* _Problem details_
A complete answer retypes each of the records below precisely and includes none of the pictures.

Stored data
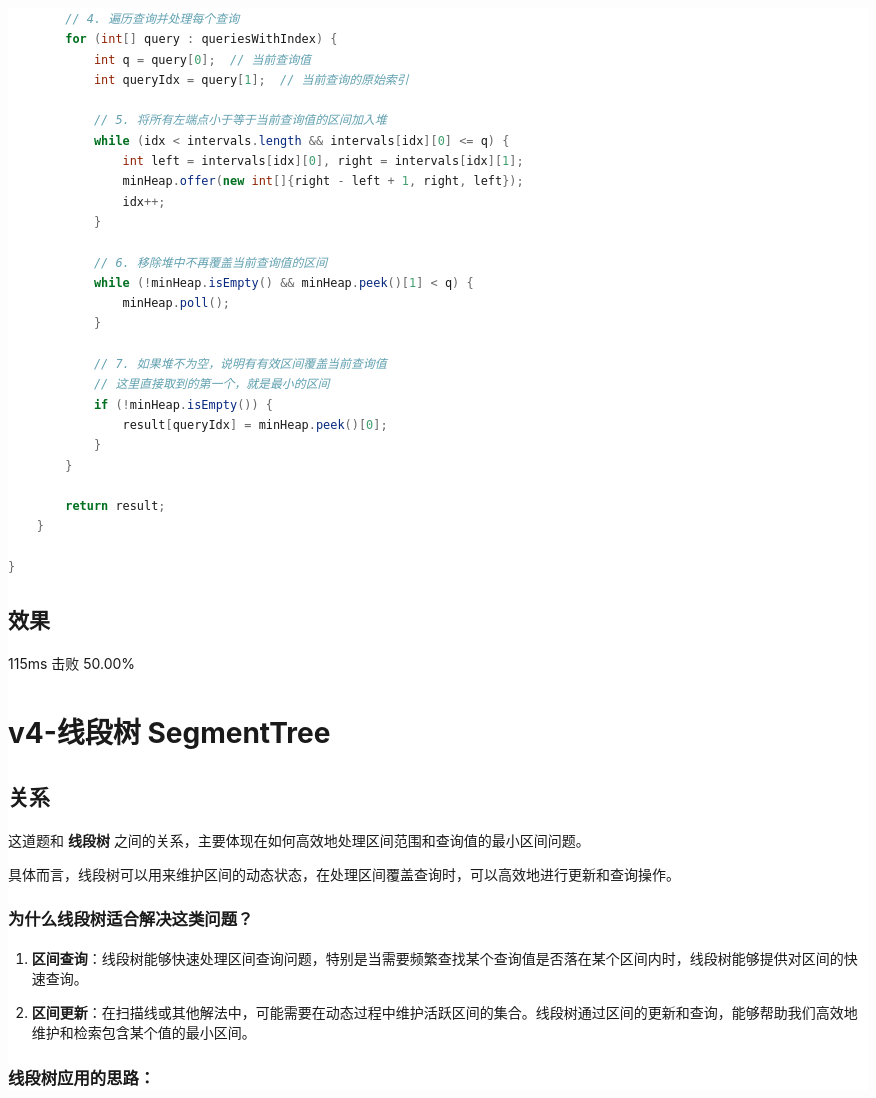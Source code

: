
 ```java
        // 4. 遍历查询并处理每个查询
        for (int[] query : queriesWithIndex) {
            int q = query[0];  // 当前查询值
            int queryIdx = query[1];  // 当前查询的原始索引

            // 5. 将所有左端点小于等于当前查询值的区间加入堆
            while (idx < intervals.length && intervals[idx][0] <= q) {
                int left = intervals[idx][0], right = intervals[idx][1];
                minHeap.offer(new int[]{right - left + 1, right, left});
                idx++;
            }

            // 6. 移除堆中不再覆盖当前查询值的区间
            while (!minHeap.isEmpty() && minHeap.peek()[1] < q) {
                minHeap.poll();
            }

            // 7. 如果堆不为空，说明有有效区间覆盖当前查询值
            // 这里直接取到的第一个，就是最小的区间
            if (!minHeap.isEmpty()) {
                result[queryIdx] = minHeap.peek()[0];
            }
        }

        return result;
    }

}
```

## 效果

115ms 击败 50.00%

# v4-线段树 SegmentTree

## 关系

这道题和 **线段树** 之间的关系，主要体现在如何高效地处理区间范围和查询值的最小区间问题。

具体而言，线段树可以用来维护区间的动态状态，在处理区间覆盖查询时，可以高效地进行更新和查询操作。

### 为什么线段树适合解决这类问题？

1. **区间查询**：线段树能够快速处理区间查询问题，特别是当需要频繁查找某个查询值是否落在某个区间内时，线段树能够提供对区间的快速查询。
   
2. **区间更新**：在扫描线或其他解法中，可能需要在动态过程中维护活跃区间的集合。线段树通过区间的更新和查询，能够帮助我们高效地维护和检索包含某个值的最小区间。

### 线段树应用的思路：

* _Completed exercise_
Source code

:
 ```java
        // 4. 遍历查询并处理每个查询
        for (int[] query : queriesWithIndex) {
            int q = query[0];  // 当前查询值
            int queryIdx = query[1];  // 当前查询的原始索引

            // 5. 将所有左端点小于等于当前查询值的区间加入堆
            while (idx < intervals.length && intervals[idx][0] <= q) {
                int left = intervals[idx][0], right = intervals[idx][1];
                minHeap.offer(new int[]{right - left + 1, right, left});
                idx++;
            }

            // 6. 移除堆中不再覆盖当前查询值的区间
            while (!minHeap.isEmpty() && minHeap.peek()[1] < q) {
                minHeap.poll();
            }

            // 7. 如果堆不为空，说明有有效区间覆盖当前查询值
            // 这里直接取到的第一个，就是最小的区间
            if (!minHeap.isEmpty()) {
                result[queryIdx] = minHeap.peek()[0];
            }
        }

        return result;
    }

}
```

## 效果

115ms 击败 50.00%

# v4-线段树 SegmentTree

## 关系

这道题和 **线段树** 之间的关系，主要体现在如何高效地处理区间范围和查询值的最小区间问题。

具体而言，线段树可以用来维护区间的动态状态，在处理区间覆盖查询时，可以高效地进行更新和查询操作。

### 为什么线段树适合解决这类问题？

1. **区间查询**：线段树能够快速处理区间查询问题，特别是当需要频繁查找某个查询值是否落在某个区间内时，线段树能够提供对区间的快速查询。
   
2. **区间更新**：在扫描线或其他解法中，可能需要在动态过程中维护活跃区间的集合。线段树通过区间的更新和查询，能够帮助我们高效地维护和检索包含某个值的最小区间。

### 线段树应用的思路：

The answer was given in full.